When a home brew supplier sources gelatine the fining ability would come first.
Because any fining ability is coincidental in the cooking product, you don't know if what you are buying will work or not, when you buy the made for the job product it will work I don't put a might work in my beer!

Just because the packet you got at the supermarket last week works tells you nothing about the fining ability of next week's purchase.
To think all gelatine is the same would be like saying all malt is the same, or all yeast is the same, all sugars are the same if I said that you guys would think I was an idiot.
Not all gelatine is the same.
MHB



You yourself have suggested that brewing has no right/wrong answers and that you come here to discuss these things which is what I see happening here.
I have said often enough that "there is rarely a single right answer in brewing" there is as I am sure you are aware a fundamental difference between the two statements. I have even said "there are three ways to do anything, the wrong way, a good way and a better way".
The second half of the sentence is correct, the first part is wrong. I take exception to being misquoted. There are plenty of wrong answers in brewing just a dire shortage of definitively "right" answers.
Mark
 
I will make one last attempt to get across the point I have been trying to make.
When a manufacture like Davis or Ward (whoever) choose a gelatine to be packaged under their name, I am sure that as reputable suppliers they have a specification and demand good quality safe supply.
My point and the only point I have been trying to make is that that specification doesn't include the "FINING" ability of the gelatine.

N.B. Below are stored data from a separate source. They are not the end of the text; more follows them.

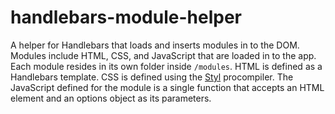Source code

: handlebars-module-helper
========================

A helper for Handlebars that loads and inserts modules in to the DOM. Modules include HTML, CSS, and JavaScript that are loaded in to the app. Each module resides in its own folder inside ```/modules```. HTML is defined as a Handlebars template. CSS is defined using the [Styl](https://github.com/visionmedia/styl) procompiler. The JavaScript defined for the module is a single function that accepts an HTML element and an options object as its parameters.
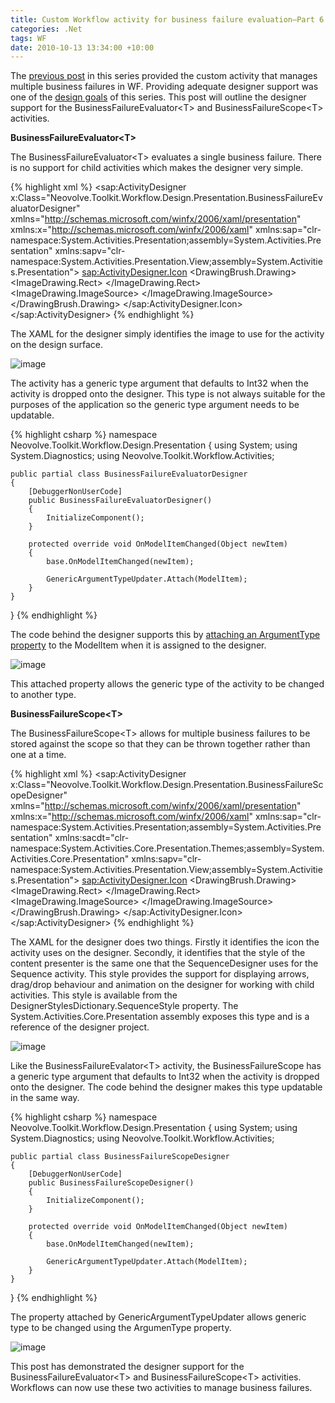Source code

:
 ```yaml
---
title: Custom Workflow activity for business failure evaluation–Part 6
categories: .Net
tags: WF
date: 2010-10-13 13:34:00 +10:00
---
```


The [previous post][0] in this series provided the custom activity that manages multiple business failures in WF. Providing adequate designer support was one of the [design goals][1] of this series. This post will outline the designer support for the BusinessFailureEvaluator&lt;T&gt; and BusinessFailureScope&lt;T&gt; activities.  

**BusinessFailureEvaluator&lt;T&gt;**

The BusinessFailureEvaluator&lt;T&gt; evaluates a single business failure. There is no support for child activities which makes the designer very simple.  

<!--more-->

{% highlight xml %}
<sap:ActivityDesigner x:Class="Neovolve.Toolkit.Workflow.Design.Presentation.BusinessFailureEvaluatorDesigner"
    xmlns="http://schemas.microsoft.com/winfx/2006/xaml/presentation" 
    xmlns:x="http://schemas.microsoft.com/winfx/2006/xaml"
    xmlns:sap="clr-namespace:System.Activities.Presentation;assembly=System.Activities.Presentation"
    xmlns:sapv="clr-namespace:System.Activities.Presentation.View;assembly=System.Activities.Presentation">
  <sap:ActivityDesigner.Icon>
    <DrawingBrush>
      <DrawingBrush.Drawing>
        <ImageDrawing>
          <ImageDrawing.Rect>
            <Rect Location="0,0" Size="16,16" ></Rect>
          </ImageDrawing.Rect>
          <ImageDrawing.ImageSource>
            <BitmapImage UriSource="shield.png" ></BitmapImage>
          </ImageDrawing.ImageSource>
        </ImageDrawing>
      </DrawingBrush.Drawing>
    </DrawingBrush>
  </sap:ActivityDesigner.Icon>
</sap:ActivityDesigner>
{% endhighlight %}

The XAML for the designer simply identifies the image to use for the activity on the design surface. 
    
![image][2]
    
The activity has a generic type argument that defaults to Int32 when the activity is dropped onto the designer. This type is not always suitable for the purposes of the application so the generic type argument needs to be updatable.
    
{% highlight csharp %}
namespace Neovolve.Toolkit.Workflow.Design.Presentation
{
    using System;
    using System.Diagnostics;
    using Neovolve.Toolkit.Workflow.Activities;

    public partial class BusinessFailureEvaluatorDesigner
    {
        [DebuggerNonUserCode]
        public BusinessFailureEvaluatorDesigner()
        {
            InitializeComponent();
        }

        protected override void OnModelItemChanged(Object newItem)
        {
            base.OnModelItemChanged(newItem);

            GenericArgumentTypeUpdater.Attach(ModelItem);
        }
    }
}
{% endhighlight %}

The code behind the designer supports this by [attaching an ArgumentType property][3] to the ModelItem when it is assigned to the designer. 
    
![image][4]

This attached property allows the generic type of the activity to be changed to another type.

**BusinessFailureScope&lt;T&gt;**

The BusinessFailureScope&lt;T&gt; allows for multiple business failures to be stored against the scope so that they can be thrown together rather than one at a time.

{% highlight xml %}
<sap:ActivityDesigner x:Class="Neovolve.Toolkit.Workflow.Design.Presentation.BusinessFailureScopeDesigner"
    xmlns="http://schemas.microsoft.com/winfx/2006/xaml/presentation"
    xmlns:x="http://schemas.microsoft.com/winfx/2006/xaml"
    xmlns:sap="clr-namespace:System.Activities.Presentation;assembly=System.Activities.Presentation" 
    xmlns:sacdt="clr-namespace:System.Activities.Core.Presentation.Themes;assembly=System.Activities.Core.Presentation"
    xmlns:sapv="clr-namespace:System.Activities.Presentation.View;assembly=System.Activities.Presentation">
  <sap:ActivityDesigner.Icon>
    <DrawingBrush>
      <DrawingBrush.Drawing>
        <ImageDrawing>
          <ImageDrawing.Rect>
            <Rect Location="0,0" Size="16,16" ></Rect>
          </ImageDrawing.Rect>
          <ImageDrawing.ImageSource>
            <BitmapImage UriSource="shield_go.png" ></BitmapImage>
          </ImageDrawing.ImageSource>
        </ImageDrawing>
      </DrawingBrush.Drawing>
    </DrawingBrush>
  </sap:ActivityDesigner.Icon>
  <ContentPresenter x:Uid="ContentPresenter_1" Style="{x:Static sacdt:DesignerStylesDictionary.SequenceStyle}" Content="{Binding}" />
</sap:ActivityDesigner>
{% endhighlight %}

The XAML for the designer does two things. Firstly it identifies the icon the activity uses on the designer. Secondly, it identifies that the style of the content presenter is the same one that the SequenceDesigner uses for the Sequence activity. This style provides the support for displaying arrows, drag/drop behaviour and animation on the designer for working with child activities. This style is available from the DesignerStylesDictionary.SequenceStyle property. The System.Activities.Core.Presentation assembly exposes this type and is a reference of the designer project.

![image][5]

Like the BusinessFailureEvalator&lt;T&gt; activity, the BusinessFailureScope has a generic type argument that defaults to Int32 when the activity is dropped onto the designer. The code behind the designer makes this type updatable in the same way.

{% highlight csharp %}
namespace Neovolve.Toolkit.Workflow.Design.Presentation
{
    using System;
    using System.Diagnostics;
    using Neovolve.Toolkit.Workflow.Activities;

    public partial class BusinessFailureScopeDesigner
    {
        [DebuggerNonUserCode]
        public BusinessFailureScopeDesigner()
        {
            InitializeComponent();
        }

        protected override void OnModelItemChanged(Object newItem)
        {
            base.OnModelItemChanged(newItem);

            GenericArgumentTypeUpdater.Attach(ModelItem);
        }
    }
}
{% endhighlight %}

The property attached by GenericArgumentTypeUpdater allows generic type to be changed using the ArgumenType property.
    
![image][6]

This post has demonstrated the designer support for the BusinessFailureEvaluator&lt;T&gt; and BusinessFailureScope&lt;T&gt; activities. Workflows can now use these two activities to manage business failures.

[0]: /2010/10/13/Custom-Workflow-activity-for-business-failure-evaluatione28093Part-5/
[1]: /2010/10/11/Custom-Workflow-activity-for-business-failure-evaluatione28093Part-1/
[2]: /files/image_46.png
[3]: /2010/09/30/Creating-updatable-generic-Windows-Workflow-activities/
[4]: /files/image_47.png
[5]: /files/image_45.png
[6]: /files/image_50.png
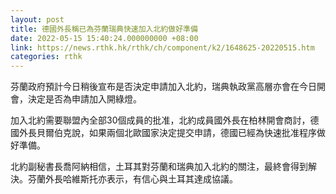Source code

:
 ```yaml
---
layout: post
title: 德國外長稱已為芬蘭瑞典快速加入北約做好準備
date: 2022-05-15 15:40:24.000000000 +08:00
link: https://news.rthk.hk/rthk/ch/component/k2/1648625-20220515.htm
categories: rthk
---
```


芬蘭政府預計今日稍後宣布是否決定申請加入北約，瑞典執政黨高層亦會在今日開會，決定是否為申請加入開綠燈。

加入北約需要聯盟內全部30個成員的批准，北約成員國外長在柏林開會商討，德國外長貝爾伯克說，如果兩個北歐國家決定提交申請，德國已經為快速批准程序做好準備。

北約副秘書長喬阿納相信，土耳其對芬蘭和瑞典加入北約的關注，最終會得到解決。芬蘭外長哈維斯托亦表示，有信心與土耳其達成協議。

It will concern itself with the setting ability, level of contaminants, microbe count... all the things that a quality seller of a cooking ingredient needs to know.
When a home brew supplier sources gelatine the fining ability would come first.
Because any fining ability is coincidental in the cooking product, you don't know if what you are buying will work or not, when you buy the made for the job product it will work I don't put a might work in my beer!

Just because the packet you got at the supermarket last week works tells you nothing about the fining ability of next week's purchase.
To think all gelatine is the same would be like saying all malt is the same, or all yeast is the same, all sugars are the same if I said that you guys would think I was an idiot.
Not all gelatine is the same.
MHB




I have said often enough that "there is rarely a single right answer in brewing" there is as I am sure you are aware a fundamental difference between the two statements. I have even said "there are three ways to do anything, the wrong way, a good way and a better way".
The second half of the sentence is correct, the first part is wrong. I take exception to being misquoted. There are plenty of wrong answers in brewing just a dire shortage of definitively "right" answers.
Mark

I accept both points and apologise for misquoting you. I have however tried to make what I consider reasonable points of my own and have had none acknowledged.

I'm trying to discuss, not argue and not everything I write is going to be perfect or even perfectly expressed. I am trying to make an effort though.